Economy
Key Facts
—The plan. Milei will move to rewrite the charter that governs Argentina’s central bank.
—The deadline. The government has committed to advancing the reform by September, at the Fund’s urging.
—The goal. The aim is to make guarding the value of the currency the bank’s single legal duty.
—The shield. A version under study would require Senate consent to appoint or remove the bank’s board.
—The reversal. It would undo a 2012 change that gave the bank broader social and growth mandates.
—The stakes. Investors fear the next government could unwind Milei’s whole programme.
President Javier Milei is preparing to reshape the Argentina central bank itself, in what may be his most consequential reform yet. The plan is to rewrite the law that defines what the bank is for and who controls it.
The move was set out this week at a meeting with lawmakers from his governing bloc in the Casa Rosada. It sits at the top of the next legislative agenda.

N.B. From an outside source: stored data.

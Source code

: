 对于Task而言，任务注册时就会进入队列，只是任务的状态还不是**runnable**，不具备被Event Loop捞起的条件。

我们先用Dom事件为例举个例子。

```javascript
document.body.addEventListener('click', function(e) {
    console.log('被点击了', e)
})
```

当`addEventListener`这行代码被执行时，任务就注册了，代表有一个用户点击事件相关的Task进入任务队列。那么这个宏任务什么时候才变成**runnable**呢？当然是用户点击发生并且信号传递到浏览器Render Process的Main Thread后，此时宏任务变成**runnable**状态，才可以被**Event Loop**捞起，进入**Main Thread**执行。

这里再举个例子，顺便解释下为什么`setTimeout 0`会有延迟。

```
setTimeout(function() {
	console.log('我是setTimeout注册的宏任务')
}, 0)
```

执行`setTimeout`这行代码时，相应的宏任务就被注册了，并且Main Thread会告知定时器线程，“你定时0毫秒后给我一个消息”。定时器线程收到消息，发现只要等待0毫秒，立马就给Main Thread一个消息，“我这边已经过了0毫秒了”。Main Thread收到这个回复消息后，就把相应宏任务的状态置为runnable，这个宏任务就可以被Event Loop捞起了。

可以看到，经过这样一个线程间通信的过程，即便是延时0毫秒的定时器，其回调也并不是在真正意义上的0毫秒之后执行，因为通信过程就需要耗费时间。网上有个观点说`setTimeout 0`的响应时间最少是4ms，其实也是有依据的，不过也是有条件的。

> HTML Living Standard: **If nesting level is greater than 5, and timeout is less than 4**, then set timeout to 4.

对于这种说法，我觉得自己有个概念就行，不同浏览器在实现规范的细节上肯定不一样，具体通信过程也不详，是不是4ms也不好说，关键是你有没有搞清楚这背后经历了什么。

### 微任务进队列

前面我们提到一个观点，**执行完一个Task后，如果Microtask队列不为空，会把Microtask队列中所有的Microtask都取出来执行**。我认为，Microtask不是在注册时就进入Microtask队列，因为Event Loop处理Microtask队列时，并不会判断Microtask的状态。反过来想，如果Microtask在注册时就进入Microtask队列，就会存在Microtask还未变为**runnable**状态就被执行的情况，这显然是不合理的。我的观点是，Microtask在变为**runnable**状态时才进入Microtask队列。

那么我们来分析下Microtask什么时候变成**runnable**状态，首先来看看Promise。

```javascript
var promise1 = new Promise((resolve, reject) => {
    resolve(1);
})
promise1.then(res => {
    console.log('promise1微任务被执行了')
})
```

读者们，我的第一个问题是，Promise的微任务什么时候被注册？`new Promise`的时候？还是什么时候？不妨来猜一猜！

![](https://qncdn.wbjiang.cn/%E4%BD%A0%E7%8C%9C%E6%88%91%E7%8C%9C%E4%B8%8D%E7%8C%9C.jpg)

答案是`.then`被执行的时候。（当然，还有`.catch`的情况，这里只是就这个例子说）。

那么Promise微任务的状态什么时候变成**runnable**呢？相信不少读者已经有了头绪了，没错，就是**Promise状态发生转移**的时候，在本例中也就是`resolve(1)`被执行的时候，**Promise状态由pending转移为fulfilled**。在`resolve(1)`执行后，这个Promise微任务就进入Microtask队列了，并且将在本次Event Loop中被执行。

For a reader abroad, this is more technical than a headline devaluation but arguably more lasting. It is an attempt to bolt the reforms into the country’s institutions before the next election.

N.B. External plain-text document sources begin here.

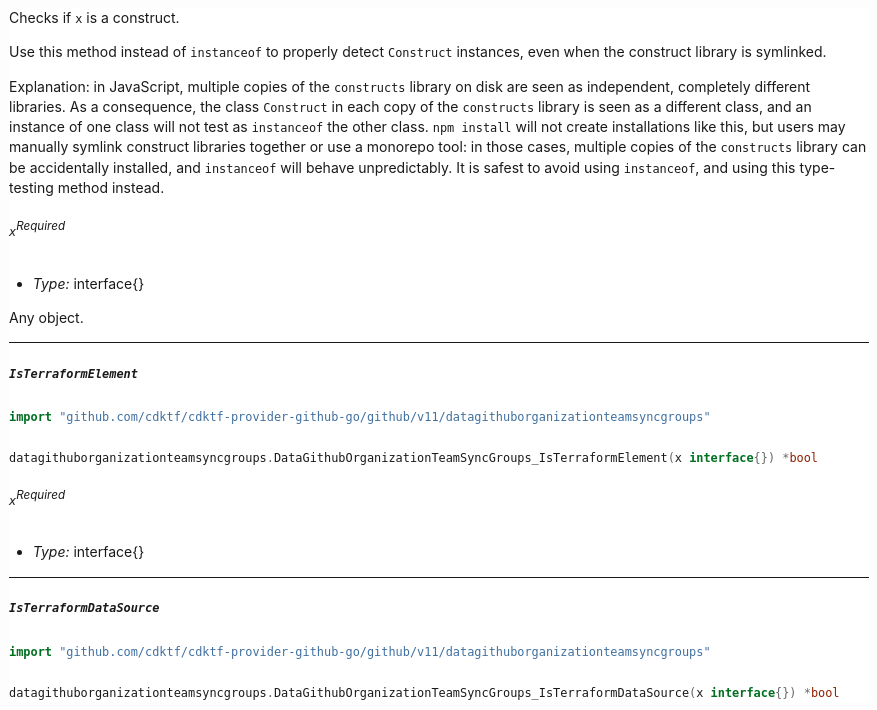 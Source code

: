 Checks if `x` is a construct.

Use this method instead of `instanceof` to properly detect `Construct`
instances, even when the construct library is symlinked.

Explanation: in JavaScript, multiple copies of the `constructs` library on
disk are seen as independent, completely different libraries. As a
consequence, the class `Construct` in each copy of the `constructs` library
is seen as a different class, and an instance of one class will not test as
`instanceof` the other class. `npm install` will not create installations
like this, but users may manually symlink construct libraries together or
use a monorepo tool: in those cases, multiple copies of the `constructs`
library can be accidentally installed, and `instanceof` will behave
unpredictably. It is safest to avoid using `instanceof`, and using
this type-testing method instead.

###### `x`<sup>Required</sup> <a name="x" id="@cdktf/provider-github.dataGithubOrganizationTeamSyncGroups.DataGithubOrganizationTeamSyncGroups.isConstruct.parameter.x"></a>

- *Type:* interface{}

Any object.

---

##### `IsTerraformElement` <a name="IsTerraformElement" id="@cdktf/provider-github.dataGithubOrganizationTeamSyncGroups.DataGithubOrganizationTeamSyncGroups.isTerraformElement"></a>

```go
import "github.com/cdktf/cdktf-provider-github-go/github/v11/datagithuborganizationteamsyncgroups"

datagithuborganizationteamsyncgroups.DataGithubOrganizationTeamSyncGroups_IsTerraformElement(x interface{}) *bool
```

###### `x`<sup>Required</sup> <a name="x" id="@cdktf/provider-github.dataGithubOrganizationTeamSyncGroups.DataGithubOrganizationTeamSyncGroups.isTerraformElement.parameter.x"></a>

- *Type:* interface{}

---

##### `IsTerraformDataSource` <a name="IsTerraformDataSource" id="@cdktf/provider-github.dataGithubOrganizationTeamSyncGroups.DataGithubOrganizationTeamSyncGroups.isTerraformDataSource"></a>

```go
import "github.com/cdktf/cdktf-provider-github-go/github/v11/datagithuborganizationteamsyncgroups"

datagithuborganizationteamsyncgroups.DataGithubOrganizationTeamSyncGroups_IsTerraformDataSource(x interface{}) *bool
```
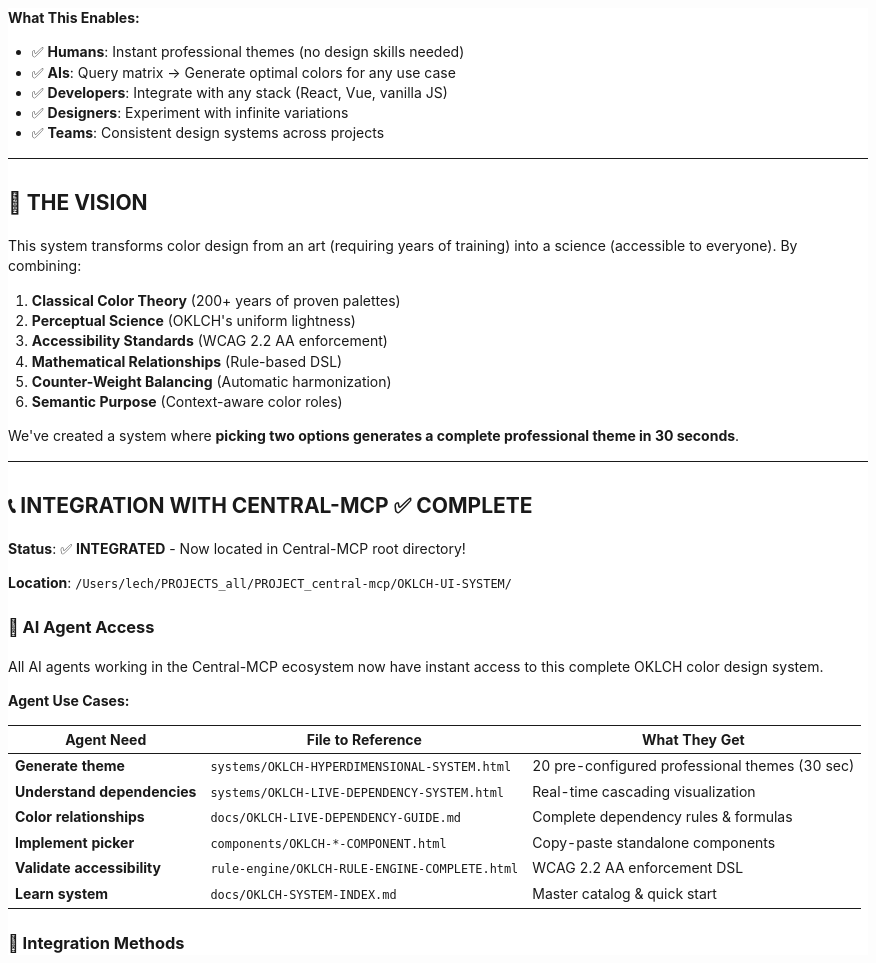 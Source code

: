 **What This Enables:**
- ✅ **Humans**: Instant professional themes (no design skills needed)
- ✅ **AIs**: Query matrix → Generate optimal colors for any use case
- ✅ **Developers**: Integrate with any stack (React, Vue, vanilla JS)
- ✅ **Designers**: Experiment with infinite variations
- ✅ **Teams**: Consistent design systems across projects

---

## 🌌 THE VISION

This system transforms color design from an art (requiring years of training) into a science (accessible to everyone). By combining:

1. **Classical Color Theory** (200+ years of proven palettes)
2. **Perceptual Science** (OKLCH's uniform lightness)
3. **Accessibility Standards** (WCAG 2.2 AA enforcement)
4. **Mathematical Relationships** (Rule-based DSL)
5. **Counter-Weight Balancing** (Automatic harmonization)
6. **Semantic Purpose** (Context-aware color roles)

We've created a system where **picking two options generates a complete professional theme in 30 seconds**.

---

## 📞 INTEGRATION WITH CENTRAL-MCP ✅ COMPLETE

**Status**: ✅ **INTEGRATED** - Now located in Central-MCP root directory!

**Location**: `/Users/lech/PROJECTS_all/PROJECT_central-mcp/OKLCH-UI-SYSTEM/`

### **🤖 AI Agent Access**

All AI agents working in the Central-MCP ecosystem now have instant access to this complete OKLCH color design system.

**Agent Use Cases:**

| Agent Need | File to Reference | What They Get |
|-----------|------------------|--------------|
| **Generate theme** | `systems/OKLCH-HYPERDIMENSIONAL-SYSTEM.html` | 20 pre-configured professional themes (30 sec) |
| **Understand dependencies** | `systems/OKLCH-LIVE-DEPENDENCY-SYSTEM.html` | Real-time cascading visualization |
| **Color relationships** | `docs/OKLCH-LIVE-DEPENDENCY-GUIDE.md` | Complete dependency rules & formulas |
| **Implement picker** | `components/OKLCH-*-COMPONENT.html` | Copy-paste standalone components |
| **Validate accessibility** | `rule-engine/OKLCH-RULE-ENGINE-COMPLETE.html` | WCAG 2.2 AA enforcement DSL |
| **Learn system** | `docs/OKLCH-SYSTEM-INDEX.md` | Master catalog & quick start |

### **🔧 Integration Methods**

What the Argentina central bank reform would do
The target is the bank’s founding charter, the law that sets its mission and powers. Milei wants to return it to a single purpose, preserving the value of the currency.

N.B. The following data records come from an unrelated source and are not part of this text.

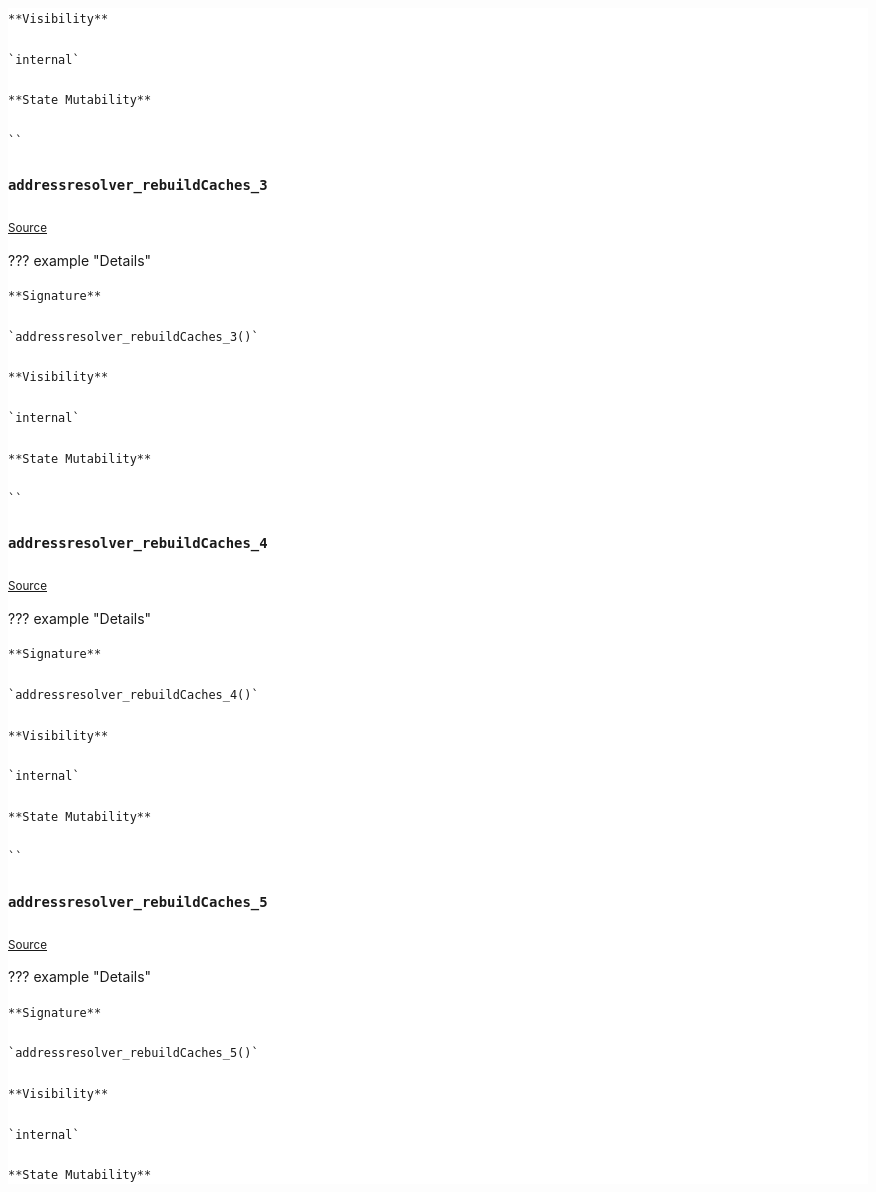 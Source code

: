     **Visibility**

    `internal`

    **State Mutability**

    ``

### `addressresolver_rebuildCaches_3`

<sub>[Source](https://github.com/Synthetixio/synthetix/tree/v2.68.1-alpha/contracts/migrations/Migration_MirachOptimism.sol#L229)</sub>

??? example "Details"

    **Signature**

    `addressresolver_rebuildCaches_3()`

    **Visibility**

    `internal`

    **State Mutability**

    ``

### `addressresolver_rebuildCaches_4`

<sub>[Source](https://github.com/Synthetixio/synthetix/tree/v2.68.1-alpha/contracts/migrations/Migration_MirachOptimism.sol#L254)</sub>

??? example "Details"

    **Signature**

    `addressresolver_rebuildCaches_4()`

    **Visibility**

    `internal`

    **State Mutability**

    ``

### `addressresolver_rebuildCaches_5`

<sub>[Source](https://github.com/Synthetixio/synthetix/tree/v2.68.1-alpha/contracts/migrations/Migration_MirachOptimism.sol#L279)</sub>

??? example "Details"

    **Signature**

    `addressresolver_rebuildCaches_5()`

    **Visibility**

    `internal`

    **State Mutability**
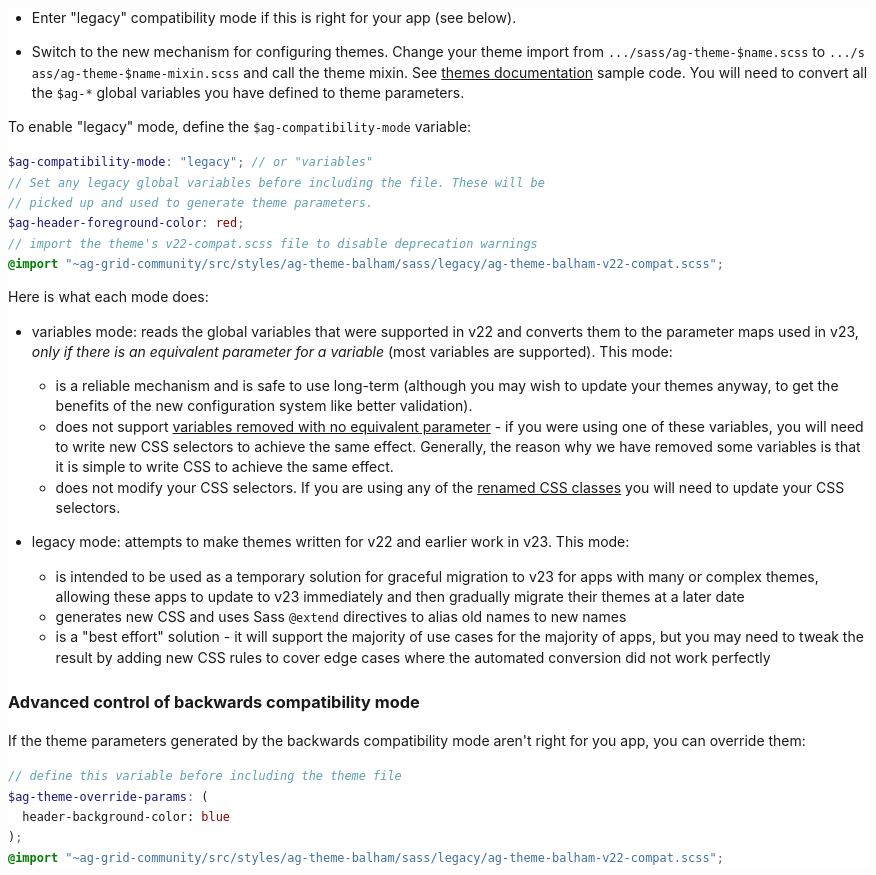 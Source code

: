 - Enter "legacy" compatibility mode if this is right for your app (see below).

- Switch to the new mechanism for configuring themes. Change your theme import from `.../sass/ag-theme-$name.scss` to `.../sass/ag-theme-$name-mixin.scss` and call the theme mixin. See [themes documentation](./themes-provided/) sample code. You will need to convert all the `$ag-*` global variables you have defined to theme parameters.


To enable "legacy" mode, define the `$ag-compatibility-mode` variable:

```scss
$ag-compatibility-mode: "legacy"; // or "variables"
// Set any legacy global variables before including the file. These will be
// picked up and used to generate theme parameters.
$ag-header-foreground-color: red;
// import the theme's v22-compat.scss file to disable deprecation warnings
@import "~ag-grid-community/src/styles/ag-theme-balham/sass/legacy/ag-theme-balham-v22-compat.scss";
```

Here is what each mode does:

- variables mode: reads the global variables that were supported in v22 and converts them to the parameter maps used in v23, _only if there is an equivalent parameter for a variable_ (most variables are supported). This mode:

    - is a reliable mechanism and is safe to use long-term (although you may wish to update your themes anyway, to get the benefits of the new configuration system like better validation).
    - does not support [variables removed with no equivalent parameter](#variables-removed-with-no-equivalent-parameter) - if you were using one of these variables, you will need to write new CSS selectors to achieve the same effect. Generally, the reason why we have removed some variables is that it is simple to write CSS to achieve the same effect.
    - does not modify your CSS selectors. If you are using any of the [renamed CSS classes](#renamed-css-classes) you will need to update your CSS selectors.

- legacy mode: attempts to make themes written for v22 and earlier work in v23. This mode:
    - is intended to be used as a temporary solution for graceful migration to v23 for apps with many or complex themes, allowing these apps to update to v23 immediately and then gradually migrate their themes at a later date
    - generates new CSS and uses Sass `@extend` directives to alias old names to new names
    - is a "best effort" solution - it will support the majority of use cases for the majority of apps, but you may need to tweak the result by adding new CSS rules to cover edge cases where the automated conversion did not work perfectly

### Advanced control of backwards compatibility mode

If the theme parameters generated by the backwards compatibility mode aren't right for you app, you can override them:

```scss
// define this variable before including the theme file
$ag-theme-override-params: (
  header-background-color: blue
);
@import "~ag-grid-community/src/styles/ag-theme-balham/sass/legacy/ag-theme-balham-v22-compat.scss";
```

That would reverse a change made in 2012, when Congress broadened the bank’s remit to include employment and economic development alongside price stability. Milei has cast that wider mandate as the root of years of money-printing and inflation.
A second element is about control. A version under discussion would require the Senate to approve both the appointment and the removal of the bank’s directors.
That design has a clear purpose. It would make the board far harder for any future president to sweep aside, shielding the institution from a change of government.
Why the IMF wants it
The reform is not only Milei’s idea. It is a commitment tied to Argentina’s programme with the International Monetary Fund, which has long pressed for stronger institutional independence.
The government has committed to advancing it by September. The Fund treats a genuinely independent central bank as one of the guarantees that a stabilisation will hold once the current leaders are gone.
A similar attempt was made years ago and failed. A comparable reform was floated in 2019 under the previous market-friendly government but never passed into law.
This time the politics look more favourable. Milei’s bloc emerged from last year’s midterms with its strongest position yet, giving him more room to move contested laws through Congress.
Why investors are watching
The reform speaks directly to the biggest worry hanging over Argentine assets. Investors call it reversal risk, the fear that a future government simply undoes everything Milei has built.
That fear is visible in prices. Bonds maturing after Milei’s term have traded at markedly higher yields than those maturing before it, a gap that measures doubt about whether the reforms outlast him.
A charter that locks in the bank’s independence is aimed squarely at that gap. If it holds, it makes the hardest parts of the programme costly for any successor to unpick.
The forward signal is whether words become law by September. Passing the reform on time would be read as proof the programme is being wired into the state; missing the date would revive the doubts it is meant to settle.
There is a broader agenda around it too. The same meeting flagged a political reform, an energy-tax scheme and changes to a fiscal-amnesty bill as the bloc’s other priorities before the winter recess.
The charter, though, is the one that reaches furthest into the future. Labour and tax reforms can be softened by a later government, but an independence law with Senate locks is designed to resist exactly that.
That is what makes this more than a technical tidy-up. It is an argument about whether the hardest-won part of the turnaround, a currency the state cannot quietly debase, becomes permanent.
What is the Argentina central bank reform?
It is a plan to rewrite the charter of Argentina’s central bank so that guarding the value of the currency becomes its single legal duty. A version under study would also require Senate consent to appoint or remove the bank’s directors.
Why is the IMF involved?
The reform is a commitment under Argentina’s Fund programme, which has long pushed for stronger central-bank independence. The government has agreed to advance it by September.
Why does it matter to investors?
It targets what markets call reversal risk, the fear that a future government undoes Milei’s reforms. Locking in the bank’s independence would make the programme harder for any successor to unwind.